§ TASK OBJECTIVE:
Only the lines from the one containing "просто предоставляются вам." through the final line of the material below should be output, exactly as they stand.

§ MATERIAL SUPPLIED:
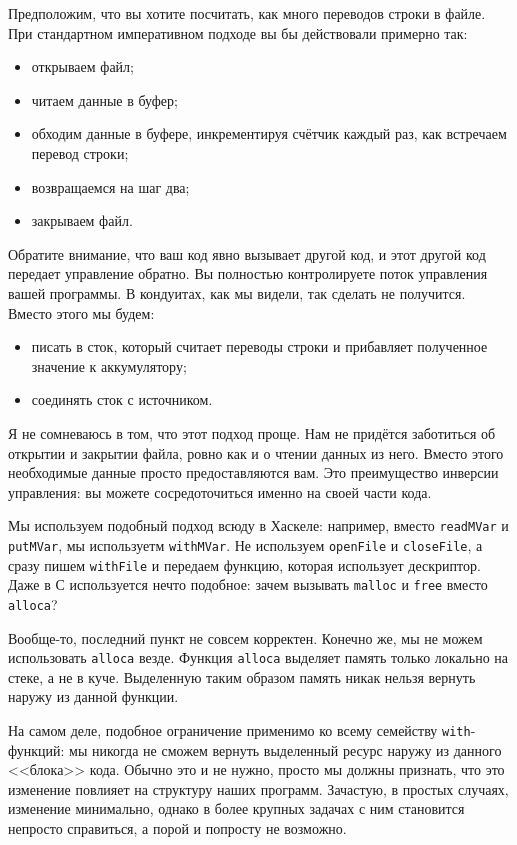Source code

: {Предположим, что вы хотите посчитать, как много переводов строки в файле. При 
стандартном императивном подходе вы бы действовали примерно так:
\begin{itemize}  
\item   открываем файл;
\item   читаем данные в буфер;
\item   обходим данные в буфере, инкрементируя счётчик каждый раз, как встречаем перевод строки;
\item   возвращаемся на шаг два;
\item   закрываем файл.
\end{itemize}
Обратите внимание, что ваш код явно вызывает другой код, и этот другой код 
передает управление обратно. Вы полностью контролируете поток 
управления вашей программы. В кондуитах, как мы видели, так сделать 
не получится. Вместо этого мы будем:
\begin{itemize}
\item  писать в сток, который считает переводы строки и прибавляет полученное значение к аккумулятору;
\item  соединять сток с источником.
\end{itemize} 
Я не сомневаюсь в том, что этот подход проще. Нам не придётся заботиться об 
открытии и закрытии файла, ровно как и о чтении данных из него. Вместо этого необходимые данные 
просто предоставляются вам. Это преимущество инверсии управления: вы 
можете сосредоточиться именно на своей части кода.

Мы используем подобный подход всюду в Хаскеле: например, вместо \lstinline'readMVar' 
и \lstinline'putMVar', мы используетм \lstinline'withMVar'. Не используем 
\lstinline'openFile' и \lstinline'closeFile', а сразу пишем \lstinline'withFile' 
и передаем функцию, которая использует дескриптор. Даже в С используется нечто 
подобное: зачем вызывать \lstinline'malloc' и \lstinline'free' вместо
\lstinline'alloca'?

Вообще-то, последний пункт не совсем корректен. Конечно же, мы не можем использовать 
\lstinline'alloca' везде. Функция \lstinline'alloca' выделяет память только локально на 
стеке, а не в куче. Выделенную таким образом память никак нельзя вернуть наружу из 
данной функции.

На самом деле, подобное ограничение применимо ко всему семейству 
\lstinline{with}-функций: мы никогда не сможем вернуть выделенный ресурс наружу из данного 
<<блока>> кода. Обычно это и не нужно, просто мы должны признать, что это 
изменение повлияет на структуру наших программ. Зачастую, в простых случаях, изменение минимально, однако в более крупных задачах с ним становится непросто справиться,
а порой и попросту не возможно. 

}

§ YOUR SOLUTION:
просто предоставляются вам. Это преимущество инверсии управления: вы 
можете сосредоточиться именно на своей части кода.

Мы используем подобный подход всюду в Хаскеле: например, вместо \lstinline'readMVar' 
и \lstinline'putMVar', мы используетм \lstinline'withMVar'. Не используем 
\lstinline'openFile' и \lstinline'closeFile', а сразу пишем \lstinline'withFile' 
и передаем функцию, которая использует дескриптор. Даже в С используется нечто 
подобное: зачем вызывать \lstinline'malloc' и \lstinline'free' вместо
\lstinline'alloca'?

Вообще-то, последний пункт не совсем корректен. Конечно же, мы не можем использовать 
\lstinline'alloca' везде. Функция \lstinline'alloca' выделяет память только локально на 
стеке, а не в куче. Выделенную таким образом память никак нельзя вернуть наружу из 
данной функции.

На самом деле, подобное ограничение применимо ко всему семейству 
\lstinline{with}-функций: мы никогда не сможем вернуть выделенный ресурс наружу из данного 
<<блока>> кода. Обычно это и не нужно, просто мы должны признать, что это 
изменение повлияет на структуру наших программ. Зачастую, в простых случаях, изменение минимально, однако в более крупных задачах с ним становится непросто справиться,
а порой и попросту не возможно. 

}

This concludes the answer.